Dataset excerpts:
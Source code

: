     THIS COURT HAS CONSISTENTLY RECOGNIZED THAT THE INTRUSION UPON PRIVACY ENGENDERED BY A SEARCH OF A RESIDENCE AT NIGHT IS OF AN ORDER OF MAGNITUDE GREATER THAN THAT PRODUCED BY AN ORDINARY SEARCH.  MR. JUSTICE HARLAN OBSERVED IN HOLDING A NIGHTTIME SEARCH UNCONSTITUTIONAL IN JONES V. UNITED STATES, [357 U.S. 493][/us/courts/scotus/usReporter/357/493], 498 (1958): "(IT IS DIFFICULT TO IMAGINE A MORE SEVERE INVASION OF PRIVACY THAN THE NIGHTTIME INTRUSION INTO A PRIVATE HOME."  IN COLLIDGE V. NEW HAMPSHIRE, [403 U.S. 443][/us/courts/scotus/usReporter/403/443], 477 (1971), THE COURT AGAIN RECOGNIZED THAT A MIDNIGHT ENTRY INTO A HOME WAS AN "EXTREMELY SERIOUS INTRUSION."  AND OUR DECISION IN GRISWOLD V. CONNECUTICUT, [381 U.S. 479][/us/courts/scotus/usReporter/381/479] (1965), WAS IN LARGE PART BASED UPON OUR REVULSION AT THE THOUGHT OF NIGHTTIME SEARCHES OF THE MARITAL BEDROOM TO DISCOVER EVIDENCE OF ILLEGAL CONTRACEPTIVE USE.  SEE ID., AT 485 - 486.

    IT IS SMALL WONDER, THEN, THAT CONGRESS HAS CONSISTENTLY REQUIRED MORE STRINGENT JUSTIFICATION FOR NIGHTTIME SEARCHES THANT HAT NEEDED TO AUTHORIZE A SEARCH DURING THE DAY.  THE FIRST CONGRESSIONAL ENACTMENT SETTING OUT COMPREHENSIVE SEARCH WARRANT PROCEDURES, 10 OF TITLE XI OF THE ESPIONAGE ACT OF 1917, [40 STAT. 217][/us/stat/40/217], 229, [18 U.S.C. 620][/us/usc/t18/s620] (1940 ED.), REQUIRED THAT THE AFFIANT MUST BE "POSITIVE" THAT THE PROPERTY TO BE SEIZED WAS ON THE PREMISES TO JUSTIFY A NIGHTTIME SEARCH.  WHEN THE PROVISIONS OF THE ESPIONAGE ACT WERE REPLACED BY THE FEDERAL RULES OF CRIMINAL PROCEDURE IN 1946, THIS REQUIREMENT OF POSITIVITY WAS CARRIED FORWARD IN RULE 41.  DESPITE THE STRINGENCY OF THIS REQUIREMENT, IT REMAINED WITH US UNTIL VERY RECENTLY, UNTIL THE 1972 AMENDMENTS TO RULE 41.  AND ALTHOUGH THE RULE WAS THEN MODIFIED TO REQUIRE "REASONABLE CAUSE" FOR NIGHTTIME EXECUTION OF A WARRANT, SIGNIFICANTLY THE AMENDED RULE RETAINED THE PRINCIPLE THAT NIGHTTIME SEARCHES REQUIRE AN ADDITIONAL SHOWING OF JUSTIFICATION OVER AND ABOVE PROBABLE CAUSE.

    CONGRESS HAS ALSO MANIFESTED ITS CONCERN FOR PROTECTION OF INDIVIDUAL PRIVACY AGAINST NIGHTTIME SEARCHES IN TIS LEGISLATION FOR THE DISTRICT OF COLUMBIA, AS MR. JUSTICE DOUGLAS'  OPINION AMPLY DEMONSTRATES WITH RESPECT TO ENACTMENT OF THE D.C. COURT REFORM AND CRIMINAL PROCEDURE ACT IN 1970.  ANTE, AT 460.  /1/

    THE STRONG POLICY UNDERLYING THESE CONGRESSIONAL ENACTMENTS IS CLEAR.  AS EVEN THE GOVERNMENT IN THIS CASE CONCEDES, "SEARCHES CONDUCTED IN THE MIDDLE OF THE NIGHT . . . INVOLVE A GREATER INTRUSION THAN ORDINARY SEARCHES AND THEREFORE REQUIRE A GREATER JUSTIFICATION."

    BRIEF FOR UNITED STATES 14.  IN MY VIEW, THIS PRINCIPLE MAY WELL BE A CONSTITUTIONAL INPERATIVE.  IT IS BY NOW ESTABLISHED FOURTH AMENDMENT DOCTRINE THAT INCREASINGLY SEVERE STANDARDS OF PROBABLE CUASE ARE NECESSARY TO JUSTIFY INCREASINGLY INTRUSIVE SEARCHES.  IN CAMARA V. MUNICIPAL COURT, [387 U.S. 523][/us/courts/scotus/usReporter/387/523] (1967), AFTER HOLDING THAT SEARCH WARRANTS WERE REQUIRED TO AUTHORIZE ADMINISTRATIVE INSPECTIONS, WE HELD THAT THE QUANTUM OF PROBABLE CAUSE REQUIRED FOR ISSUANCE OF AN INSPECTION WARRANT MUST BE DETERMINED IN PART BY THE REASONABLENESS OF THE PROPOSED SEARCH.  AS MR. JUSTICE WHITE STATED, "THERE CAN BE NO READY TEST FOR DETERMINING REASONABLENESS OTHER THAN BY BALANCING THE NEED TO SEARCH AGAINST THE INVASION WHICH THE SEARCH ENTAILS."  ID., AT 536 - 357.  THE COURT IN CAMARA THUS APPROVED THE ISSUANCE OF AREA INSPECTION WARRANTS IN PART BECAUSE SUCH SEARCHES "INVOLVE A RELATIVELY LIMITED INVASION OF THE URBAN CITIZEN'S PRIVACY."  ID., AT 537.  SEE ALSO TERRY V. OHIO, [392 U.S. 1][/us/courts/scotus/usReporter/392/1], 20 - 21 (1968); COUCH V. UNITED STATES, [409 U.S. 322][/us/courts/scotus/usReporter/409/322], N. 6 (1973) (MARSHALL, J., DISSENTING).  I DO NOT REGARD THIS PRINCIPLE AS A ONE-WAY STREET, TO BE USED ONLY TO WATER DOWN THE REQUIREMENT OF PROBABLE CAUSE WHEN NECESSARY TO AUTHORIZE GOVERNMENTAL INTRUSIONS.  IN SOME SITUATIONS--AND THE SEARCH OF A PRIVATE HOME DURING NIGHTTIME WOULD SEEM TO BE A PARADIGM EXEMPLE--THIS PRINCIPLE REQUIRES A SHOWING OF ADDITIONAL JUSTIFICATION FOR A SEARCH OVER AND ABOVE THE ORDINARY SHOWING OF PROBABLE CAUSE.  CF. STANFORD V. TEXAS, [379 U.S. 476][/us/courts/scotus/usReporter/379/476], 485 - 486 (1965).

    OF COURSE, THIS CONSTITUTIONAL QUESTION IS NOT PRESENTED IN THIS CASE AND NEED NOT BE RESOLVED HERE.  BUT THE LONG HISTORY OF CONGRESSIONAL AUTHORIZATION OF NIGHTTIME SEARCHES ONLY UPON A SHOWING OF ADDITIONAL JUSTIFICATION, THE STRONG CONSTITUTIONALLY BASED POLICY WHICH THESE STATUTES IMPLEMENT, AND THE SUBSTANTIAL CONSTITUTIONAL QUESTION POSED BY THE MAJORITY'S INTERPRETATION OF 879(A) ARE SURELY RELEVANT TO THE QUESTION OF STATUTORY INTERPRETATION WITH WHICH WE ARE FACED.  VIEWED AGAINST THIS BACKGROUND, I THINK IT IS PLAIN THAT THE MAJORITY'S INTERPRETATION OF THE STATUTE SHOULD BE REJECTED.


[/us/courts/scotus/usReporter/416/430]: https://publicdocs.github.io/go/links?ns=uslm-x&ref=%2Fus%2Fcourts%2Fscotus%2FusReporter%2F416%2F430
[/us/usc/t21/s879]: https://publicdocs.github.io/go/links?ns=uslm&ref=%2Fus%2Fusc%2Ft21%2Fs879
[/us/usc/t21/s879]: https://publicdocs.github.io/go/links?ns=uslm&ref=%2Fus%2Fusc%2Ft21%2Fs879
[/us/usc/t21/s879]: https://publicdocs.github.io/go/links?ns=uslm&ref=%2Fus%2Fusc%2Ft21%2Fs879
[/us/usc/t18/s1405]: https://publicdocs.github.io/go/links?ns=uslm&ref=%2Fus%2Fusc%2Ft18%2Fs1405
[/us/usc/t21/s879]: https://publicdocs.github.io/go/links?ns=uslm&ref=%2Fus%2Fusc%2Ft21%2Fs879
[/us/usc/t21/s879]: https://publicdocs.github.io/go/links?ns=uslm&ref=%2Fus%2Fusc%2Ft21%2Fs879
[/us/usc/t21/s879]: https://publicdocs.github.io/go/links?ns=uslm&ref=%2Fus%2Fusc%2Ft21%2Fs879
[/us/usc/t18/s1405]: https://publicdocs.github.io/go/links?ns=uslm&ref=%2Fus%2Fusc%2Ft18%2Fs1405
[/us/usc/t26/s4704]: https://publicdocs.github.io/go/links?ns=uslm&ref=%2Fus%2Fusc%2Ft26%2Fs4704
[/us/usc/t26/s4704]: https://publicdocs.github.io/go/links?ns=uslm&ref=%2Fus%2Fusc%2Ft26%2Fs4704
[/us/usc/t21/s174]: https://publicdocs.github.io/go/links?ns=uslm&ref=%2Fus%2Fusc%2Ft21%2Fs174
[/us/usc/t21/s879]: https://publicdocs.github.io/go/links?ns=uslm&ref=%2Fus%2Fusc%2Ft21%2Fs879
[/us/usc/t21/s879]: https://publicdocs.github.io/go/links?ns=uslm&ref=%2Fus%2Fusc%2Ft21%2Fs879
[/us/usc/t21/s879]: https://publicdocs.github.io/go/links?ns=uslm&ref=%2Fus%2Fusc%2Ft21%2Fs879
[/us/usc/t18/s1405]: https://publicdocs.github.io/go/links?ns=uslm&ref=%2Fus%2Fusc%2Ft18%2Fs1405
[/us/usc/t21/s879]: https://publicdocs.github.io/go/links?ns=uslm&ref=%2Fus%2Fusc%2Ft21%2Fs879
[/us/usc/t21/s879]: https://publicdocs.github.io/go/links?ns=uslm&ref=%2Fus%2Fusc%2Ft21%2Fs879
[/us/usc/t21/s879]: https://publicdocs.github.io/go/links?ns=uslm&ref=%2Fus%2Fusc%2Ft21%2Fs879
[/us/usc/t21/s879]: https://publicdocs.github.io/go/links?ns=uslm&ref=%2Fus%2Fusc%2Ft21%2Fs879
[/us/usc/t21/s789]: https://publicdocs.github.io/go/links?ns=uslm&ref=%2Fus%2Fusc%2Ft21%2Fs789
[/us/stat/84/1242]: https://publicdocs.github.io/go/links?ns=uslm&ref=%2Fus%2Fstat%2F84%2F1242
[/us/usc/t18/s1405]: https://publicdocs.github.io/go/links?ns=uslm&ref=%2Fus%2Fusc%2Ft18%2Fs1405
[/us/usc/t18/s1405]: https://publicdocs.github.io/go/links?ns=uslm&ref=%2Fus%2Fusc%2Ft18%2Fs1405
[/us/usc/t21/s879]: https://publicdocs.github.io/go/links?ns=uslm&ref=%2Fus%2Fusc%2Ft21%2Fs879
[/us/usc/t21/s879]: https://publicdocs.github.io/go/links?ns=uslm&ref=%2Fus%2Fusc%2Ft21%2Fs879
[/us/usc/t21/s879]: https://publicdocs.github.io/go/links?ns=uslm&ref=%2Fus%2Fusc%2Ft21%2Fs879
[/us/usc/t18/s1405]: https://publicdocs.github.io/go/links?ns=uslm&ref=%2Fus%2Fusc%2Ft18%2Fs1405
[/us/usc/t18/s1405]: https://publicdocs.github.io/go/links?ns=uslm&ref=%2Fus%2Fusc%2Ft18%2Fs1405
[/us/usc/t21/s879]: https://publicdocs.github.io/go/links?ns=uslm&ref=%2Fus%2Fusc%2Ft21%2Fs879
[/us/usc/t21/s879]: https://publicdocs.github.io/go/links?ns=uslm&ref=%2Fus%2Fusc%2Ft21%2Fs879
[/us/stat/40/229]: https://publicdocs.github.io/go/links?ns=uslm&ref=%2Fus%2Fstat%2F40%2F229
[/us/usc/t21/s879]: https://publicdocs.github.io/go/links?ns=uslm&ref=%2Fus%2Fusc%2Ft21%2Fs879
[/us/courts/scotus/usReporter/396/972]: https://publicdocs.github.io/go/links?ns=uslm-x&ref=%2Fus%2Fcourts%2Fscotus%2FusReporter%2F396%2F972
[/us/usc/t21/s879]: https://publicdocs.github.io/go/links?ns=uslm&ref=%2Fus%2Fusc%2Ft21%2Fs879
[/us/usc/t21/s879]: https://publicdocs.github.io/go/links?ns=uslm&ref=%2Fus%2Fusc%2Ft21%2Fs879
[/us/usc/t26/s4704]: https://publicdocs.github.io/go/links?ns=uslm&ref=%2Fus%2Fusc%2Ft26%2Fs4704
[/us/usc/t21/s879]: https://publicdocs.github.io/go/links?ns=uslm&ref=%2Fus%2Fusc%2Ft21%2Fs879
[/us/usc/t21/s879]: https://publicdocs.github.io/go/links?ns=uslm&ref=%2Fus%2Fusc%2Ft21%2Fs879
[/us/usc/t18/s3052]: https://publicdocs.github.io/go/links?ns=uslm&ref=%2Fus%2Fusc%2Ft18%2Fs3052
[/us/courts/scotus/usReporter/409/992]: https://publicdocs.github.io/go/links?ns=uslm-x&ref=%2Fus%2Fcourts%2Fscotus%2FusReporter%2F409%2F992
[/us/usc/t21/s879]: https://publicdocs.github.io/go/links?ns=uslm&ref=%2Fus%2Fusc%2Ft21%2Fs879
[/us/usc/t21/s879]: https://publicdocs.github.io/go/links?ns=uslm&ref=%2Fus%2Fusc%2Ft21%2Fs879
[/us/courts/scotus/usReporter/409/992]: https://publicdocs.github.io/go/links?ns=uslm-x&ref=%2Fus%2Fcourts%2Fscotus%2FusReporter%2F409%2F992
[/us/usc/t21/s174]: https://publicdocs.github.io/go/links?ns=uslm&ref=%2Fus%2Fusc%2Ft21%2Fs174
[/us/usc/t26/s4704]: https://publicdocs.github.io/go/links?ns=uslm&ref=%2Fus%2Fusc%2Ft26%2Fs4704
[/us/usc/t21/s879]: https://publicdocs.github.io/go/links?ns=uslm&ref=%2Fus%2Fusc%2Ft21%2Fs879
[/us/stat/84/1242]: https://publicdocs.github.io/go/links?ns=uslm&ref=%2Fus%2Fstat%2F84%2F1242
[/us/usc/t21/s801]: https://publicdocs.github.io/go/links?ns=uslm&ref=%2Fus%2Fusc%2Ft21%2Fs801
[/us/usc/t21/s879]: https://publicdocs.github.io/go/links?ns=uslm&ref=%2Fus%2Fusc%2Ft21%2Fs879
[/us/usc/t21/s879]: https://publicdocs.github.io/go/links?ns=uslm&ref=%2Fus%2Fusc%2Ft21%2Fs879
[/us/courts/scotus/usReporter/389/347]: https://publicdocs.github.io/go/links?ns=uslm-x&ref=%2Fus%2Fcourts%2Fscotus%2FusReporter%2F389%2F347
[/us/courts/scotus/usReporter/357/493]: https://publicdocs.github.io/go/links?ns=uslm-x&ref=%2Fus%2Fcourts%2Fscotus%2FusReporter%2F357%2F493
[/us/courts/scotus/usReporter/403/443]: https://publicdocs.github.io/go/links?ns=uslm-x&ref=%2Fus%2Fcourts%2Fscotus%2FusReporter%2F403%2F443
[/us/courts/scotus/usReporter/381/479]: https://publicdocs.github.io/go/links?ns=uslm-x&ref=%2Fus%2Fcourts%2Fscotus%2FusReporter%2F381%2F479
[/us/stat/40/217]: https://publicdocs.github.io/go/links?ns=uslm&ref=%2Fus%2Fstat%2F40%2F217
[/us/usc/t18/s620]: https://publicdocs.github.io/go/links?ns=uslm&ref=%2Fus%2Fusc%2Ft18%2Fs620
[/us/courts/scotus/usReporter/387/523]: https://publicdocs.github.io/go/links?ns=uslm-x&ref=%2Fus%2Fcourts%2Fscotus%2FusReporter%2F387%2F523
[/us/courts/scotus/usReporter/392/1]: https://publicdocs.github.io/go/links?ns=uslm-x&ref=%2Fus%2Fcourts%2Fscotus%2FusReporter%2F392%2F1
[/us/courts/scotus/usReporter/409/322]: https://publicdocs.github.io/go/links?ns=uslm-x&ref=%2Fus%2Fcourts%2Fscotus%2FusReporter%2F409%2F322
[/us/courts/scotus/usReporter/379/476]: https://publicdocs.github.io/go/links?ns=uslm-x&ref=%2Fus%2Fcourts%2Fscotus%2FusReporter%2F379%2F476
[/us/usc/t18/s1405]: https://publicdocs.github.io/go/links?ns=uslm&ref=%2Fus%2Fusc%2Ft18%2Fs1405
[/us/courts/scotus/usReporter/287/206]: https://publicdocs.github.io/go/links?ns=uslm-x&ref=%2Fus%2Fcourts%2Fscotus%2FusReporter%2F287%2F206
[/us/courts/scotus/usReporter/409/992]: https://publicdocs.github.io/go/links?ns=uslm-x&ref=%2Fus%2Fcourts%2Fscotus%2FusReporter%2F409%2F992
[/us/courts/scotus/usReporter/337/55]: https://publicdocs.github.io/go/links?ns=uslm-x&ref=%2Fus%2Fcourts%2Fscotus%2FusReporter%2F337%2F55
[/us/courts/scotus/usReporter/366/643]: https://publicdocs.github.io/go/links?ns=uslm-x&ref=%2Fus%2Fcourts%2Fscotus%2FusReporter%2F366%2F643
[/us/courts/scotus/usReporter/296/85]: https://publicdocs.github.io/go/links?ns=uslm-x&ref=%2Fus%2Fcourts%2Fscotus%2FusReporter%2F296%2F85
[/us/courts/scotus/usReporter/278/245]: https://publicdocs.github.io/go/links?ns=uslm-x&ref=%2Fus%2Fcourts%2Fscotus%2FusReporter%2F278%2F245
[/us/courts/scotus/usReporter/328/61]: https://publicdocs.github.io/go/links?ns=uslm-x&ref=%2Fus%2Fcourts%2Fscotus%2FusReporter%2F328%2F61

Activity:
Check the listing above for lines containing the string "POLICY", and copy each one.

Finished task:
    THE STRONG POLICY UNDERLYING THESE CONGRESSIONAL ENACTMENTS IS CLEAR.  AS EVEN THE GOVERNMENT IN THIS CASE CONCEDES, "SEARCHES CONDUCTED IN THE MIDDLE OF THE NIGHT . . . INVOLVE A GREATER INTRUSION THAN ORDINARY SEARCHES AND THEREFORE REQUIRE A GREATER JUSTIFICATION."
    OF COURSE, THIS CONSTITUTIONAL QUESTION IS NOT PRESENTED IN THIS CASE AND NEED NOT BE RESOLVED HERE.  BUT THE LONG HISTORY OF CONGRESSIONAL AUTHORIZATION OF NIGHTTIME SEARCHES ONLY UPON A SHOWING OF ADDITIONAL JUSTIFICATION, THE STRONG CONSTITUTIONALLY BASED POLICY WHICH THESE STATUTES IMPLEMENT, AND THE SUBSTANTIAL CONSTITUTIONAL QUESTION POSED BY THE MAJORITY'S INTERPRETATION OF 879(A) ARE SURELY RELEVANT TO THE QUESTION OF STATUTORY INTERPRETATION WITH WHICH WE ARE FACED.  VIEWED AGAINST THIS BACKGROUND, I THINK IT IS PLAIN THAT THE MAJORITY'S INTERPRETATION OF THE STATUTE SHOULD BE REJECTED.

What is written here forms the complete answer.